[Start of Attachment]

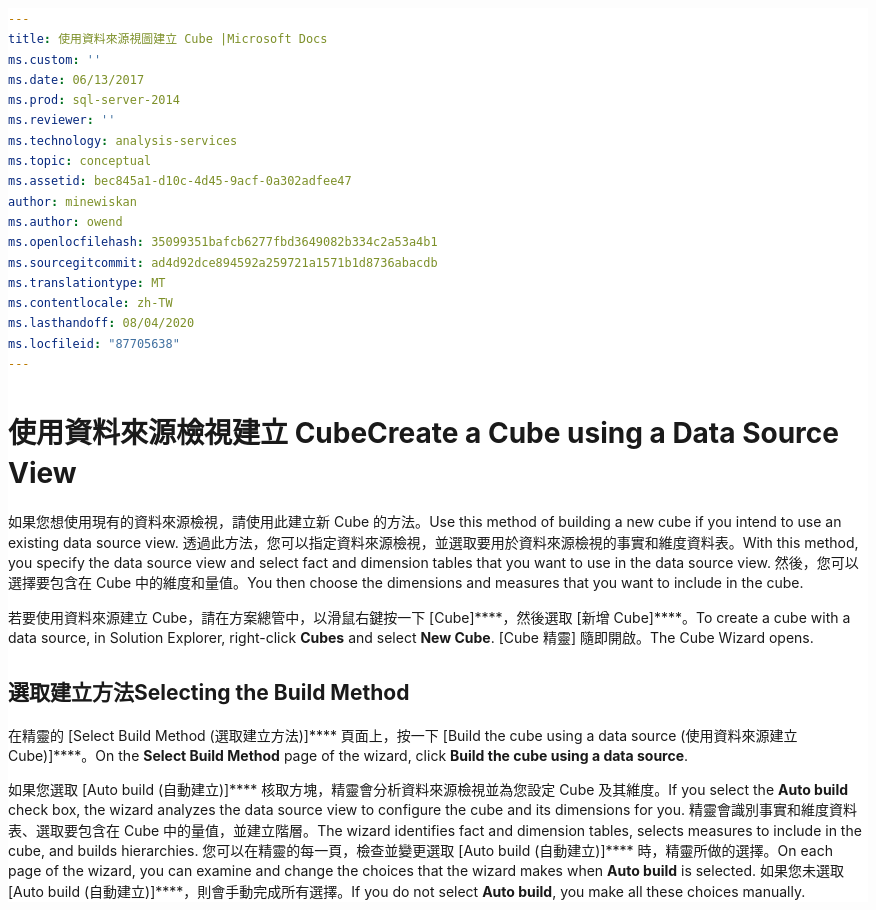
 ```yaml
---
title: 使用資料來源視圖建立 Cube |Microsoft Docs
ms.custom: ''
ms.date: 06/13/2017
ms.prod: sql-server-2014
ms.reviewer: ''
ms.technology: analysis-services
ms.topic: conceptual
ms.assetid: bec845a1-d10c-4d45-9acf-0a302adfee47
author: minewiskan
ms.author: owend
ms.openlocfilehash: 35099351bafcb6277fbd3649082b334c2a53a4b1
ms.sourcegitcommit: ad4d92dce894592a259721a1571b1d8736abacdb
ms.translationtype: MT
ms.contentlocale: zh-TW
ms.lasthandoff: 08/04/2020
ms.locfileid: "87705638"
---
```

# <a name="create-a-cube-using-a-data-source-view"></a><span data-ttu-id="c8be0-102">使用資料來源檢視建立 Cube</span><span class="sxs-lookup"><span data-stu-id="c8be0-102">Create a Cube using a Data Source View</span></span>
  <span data-ttu-id="c8be0-103">如果您想使用現有的資料來源檢視，請使用此建立新 Cube 的方法。</span><span class="sxs-lookup"><span data-stu-id="c8be0-103">Use this method of building a new cube if you intend to use an existing data source view.</span></span> <span data-ttu-id="c8be0-104">透過此方法，您可以指定資料來源檢視，並選取要用於資料來源檢視的事實和維度資料表。</span><span class="sxs-lookup"><span data-stu-id="c8be0-104">With this method, you specify the data source view and select fact and dimension tables that you want to use in the data source view.</span></span> <span data-ttu-id="c8be0-105">然後，您可以選擇要包含在 Cube 中的維度和量值。</span><span class="sxs-lookup"><span data-stu-id="c8be0-105">You then choose the dimensions and measures that you want to include in the cube.</span></span>  
  
 <span data-ttu-id="c8be0-106">若要使用資料來源建立 Cube，請在方案總管中，以滑鼠右鍵按一下 [Cube]\*\*\*\*，然後選取 [新增 Cube]\*\*\*\*。</span><span class="sxs-lookup"><span data-stu-id="c8be0-106">To create a cube with a data source, in Solution Explorer, right-click **Cubes** and select **New Cube**.</span></span> <span data-ttu-id="c8be0-107">[Cube 精靈] 隨即開啟。</span><span class="sxs-lookup"><span data-stu-id="c8be0-107">The Cube Wizard opens.</span></span>  
  
## <a name="selecting-the-build-method"></a><span data-ttu-id="c8be0-108">選取建立方法</span><span class="sxs-lookup"><span data-stu-id="c8be0-108">Selecting the Build Method</span></span>  
 <span data-ttu-id="c8be0-109">在精靈的 [Select Build Method (選取建立方法)]\*\*\*\* 頁面上，按一下 [Build the cube using a data source (使用資料來源建立 Cube)]\*\*\*\*。</span><span class="sxs-lookup"><span data-stu-id="c8be0-109">On the **Select Build Method** page of the wizard, click **Build the cube using a data source**.</span></span>  
  
 <span data-ttu-id="c8be0-110">如果您選取 [Auto build (自動建立)]\*\*\*\* 核取方塊，精靈會分析資料來源檢視並為您設定 Cube 及其維度。</span><span class="sxs-lookup"><span data-stu-id="c8be0-110">If you select the **Auto build** check box, the wizard analyzes the data source view to configure the cube and its dimensions for you.</span></span> <span data-ttu-id="c8be0-111">精靈會識別事實和維度資料表、選取要包含在 Cube 中的量值，並建立階層。</span><span class="sxs-lookup"><span data-stu-id="c8be0-111">The wizard identifies fact and dimension tables, selects measures to include in the cube, and builds hierarchies.</span></span> <span data-ttu-id="c8be0-112">您可以在精靈的每一頁，檢查並變更選取 [Auto build (自動建立)]\*\*\*\* 時，精靈所做的選擇。</span><span class="sxs-lookup"><span data-stu-id="c8be0-112">On each page of the wizard, you can examine and change the choices that the wizard makes when **Auto build** is selected.</span></span> <span data-ttu-id="c8be0-113">如果您未選取 [Auto build (自動建立)]\*\*\*\*，則會手動完成所有選擇。</span><span class="sxs-lookup"><span data-stu-id="c8be0-113">If you do not select **Auto build**, you make all these choices manually.</span></span>  
  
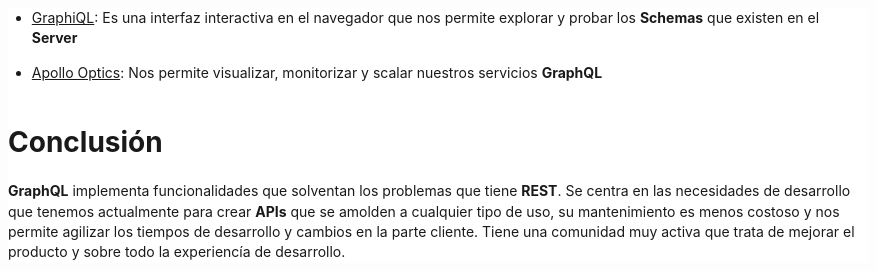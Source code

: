 - [GraphiQL](https://github.com/graphql/graphiql): Es una interfaz interactiva en el navegador que nos permite explorar y probar los **Schemas** que existen en el **Server**

- [Apollo Optics](https://www.apollographql.com/engine/): Nos permite visualizar, monitorizar y scalar nuestros servicios **GraphQL**

# Conclusión

**GraphQL** implementa funcionalidades que solventan los problemas que tiene **REST**. Se centra en las necesidades de desarrollo que tenemos actualmente para crear **APIs** que se amolden a cualquier tipo de uso, su mantenimiento es menos costoso y nos permite agilizar los tiempos de desarrollo y cambios en la parte cliente. Tiene una comunidad muy activa que trata de mejorar el producto y sobre todo la experiencía de desarrollo.
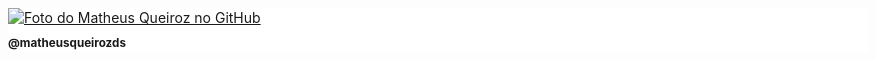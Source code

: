   <tr>
    <td align="center">
      <a href="https://github.com/matheusqueirozds">
        <img src="https://avatars.githubusercontent.com/u/70871620?v=4" width="100px;" alt="Foto do Matheus Queiroz no GitHub"/><br>
        <sub>
          <b>@matheusqueirozds</b>
        </sub>
      </a>
    </td>
  </tr>
</table>


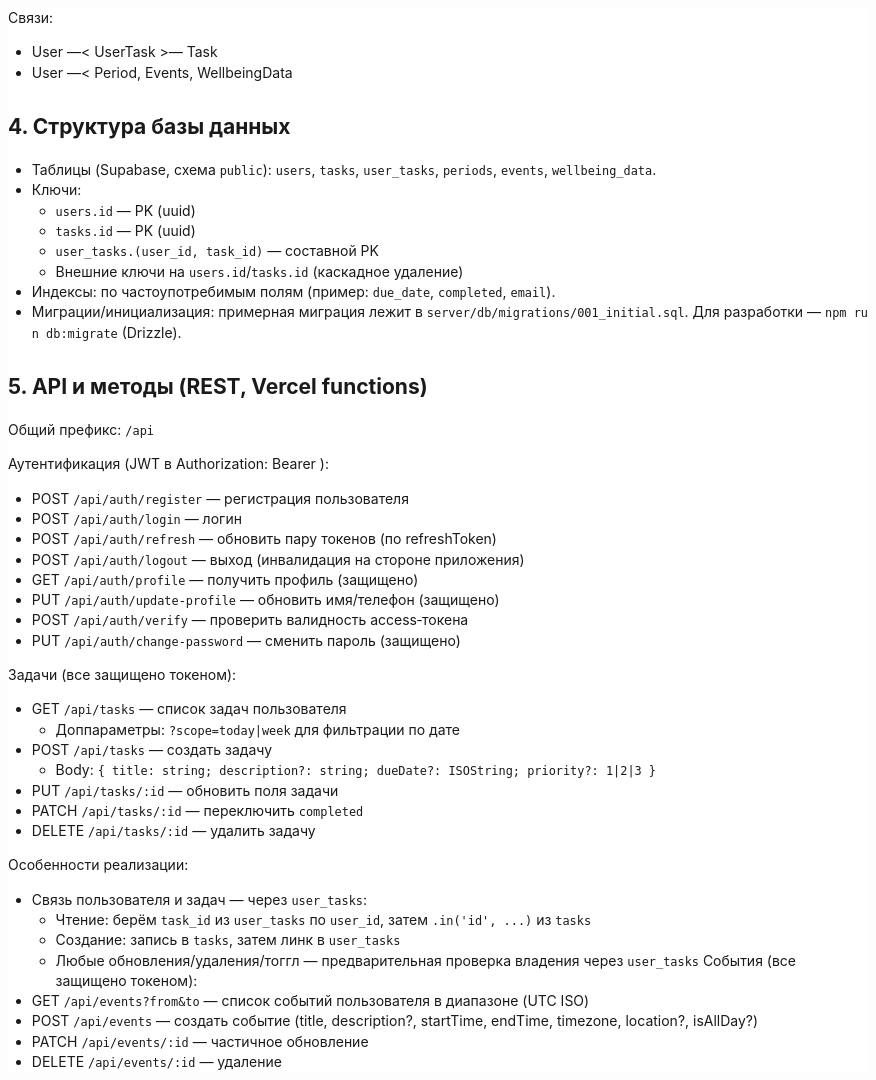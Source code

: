 Связи:
- User —< UserTask >— Task
- User —< Period, Events, WellbeingData


## 4. Структура базы данных

- Таблицы (Supabase, схема `public`): `users`, `tasks`, `user_tasks`, `periods`, `events`, `wellbeing_data`.
- Ключи:
  - `users.id` — PK (uuid)
  - `tasks.id` — PK (uuid)
  - `user_tasks.(user_id, task_id)` — составной PK
  - Внешние ключи на `users.id`/`tasks.id` (каскадное удаление)
- Индексы: по частоупотребимым полям (пример: `due_date`, `completed`, `email`).
- Миграции/инициализация: примерная миграция лежит в `server/db/migrations/001_initial.sql`. Для разработки — `npm run db:migrate` (Drizzle).


## 5. API и методы (REST, Vercel functions)

Общий префикс: `/api`

Аутентификация (JWT в Authorization: Bearer <token>):
- POST `/api/auth/register` — регистрация пользователя
- POST `/api/auth/login` — логин
- POST `/api/auth/refresh` — обновить пару токенов (по refreshToken)
- POST `/api/auth/logout` — выход (инвалидация на стороне приложения)
- GET `/api/auth/profile` — получить профиль (защищено)
- PUT `/api/auth/update-profile` — обновить имя/телефон (защищено)
- POST `/api/auth/verify` — проверить валидность access‑токена
- PUT `/api/auth/change-password` — сменить пароль (защищено)

 Задачи (все защищено токеном):
- GET `/api/tasks` — список задач пользователя
  - Доппараметры: `?scope=today|week` для фильтрации по дате
- POST `/api/tasks` — создать задачу
  - Body: `{ title: string; description?: string; dueDate?: ISOString; priority?: 1|2|3 }`
- PUT `/api/tasks/:id` — обновить поля задачи
- PATCH `/api/tasks/:id` — переключить `completed`
- DELETE `/api/tasks/:id` — удалить задачу

Особенности реализации:
- Связь пользователя и задач — через `user_tasks`:
  - Чтение: берём `task_id` из `user_tasks` по `user_id`, затем `.in('id', ...)` из `tasks`
  - Создание: запись в `tasks`, затем линк в `user_tasks`
  - Любые обновления/удаления/тоггл — предварительная проверка владения через `user_tasks`
События (все защищено токеном):
- GET `/api/events?from&to` — список событий пользователя в диапазоне (UTC ISO)
- POST `/api/events` — создать событие (title, description?, startTime, endTime, timezone, location?, isAllDay?)
- PATCH `/api/events/:id` — частичное обновление
- DELETE `/api/events/:id` — удаление
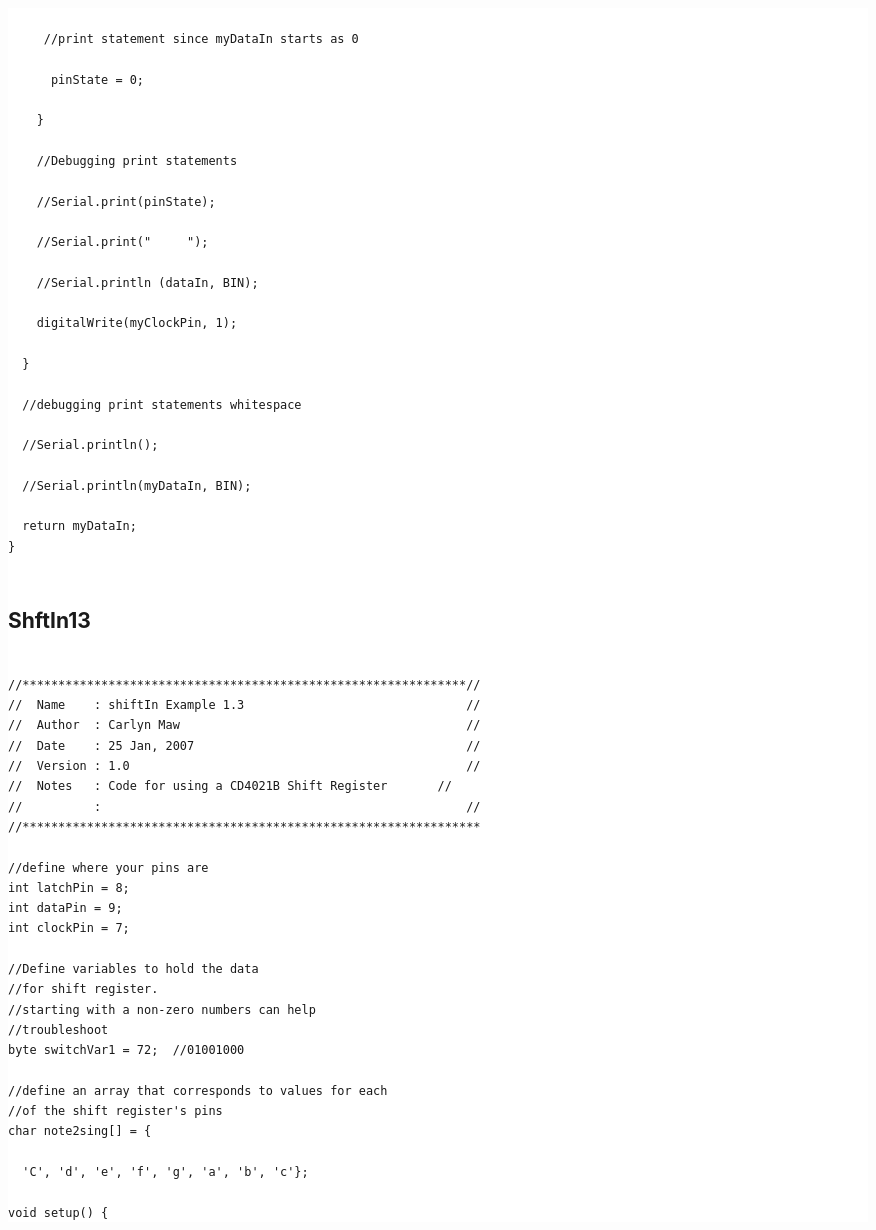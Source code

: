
 ```arduino

     //print statement since myDataIn starts as 0

      pinState = 0;

    }

    //Debugging print statements

    //Serial.print(pinState);

    //Serial.print("     ");

    //Serial.println (dataIn, BIN);

    digitalWrite(myClockPin, 1);

  }

  //debugging print statements whitespace

  //Serial.println();

  //Serial.println(myDataIn, BIN);

  return myDataIn;
}


```

## ShftIn13

```arduino

//**************************************************************//
//  Name    : shiftIn Example 1.3                               //
//  Author  : Carlyn Maw                                        //
//  Date    : 25 Jan, 2007                                      //
//  Version : 1.0                                               //
//  Notes   : Code for using a CD4021B Shift Register       //
//          :                                                   //
//****************************************************************

//define where your pins are
int latchPin = 8;
int dataPin = 9;
int clockPin = 7;

//Define variables to hold the data
//for shift register.
//starting with a non-zero numbers can help
//troubleshoot
byte switchVar1 = 72;  //01001000

//define an array that corresponds to values for each
//of the shift register's pins
char note2sing[] = {

  'C', 'd', 'e', 'f', 'g', 'a', 'b', 'c'};

void setup() {

```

[End of Attachment]

#### WHAT THE TASK ASKS
Report how many lines in the records above contain the word "profile", giving only the number.

#### ANSWER TO THE PROBLEM
2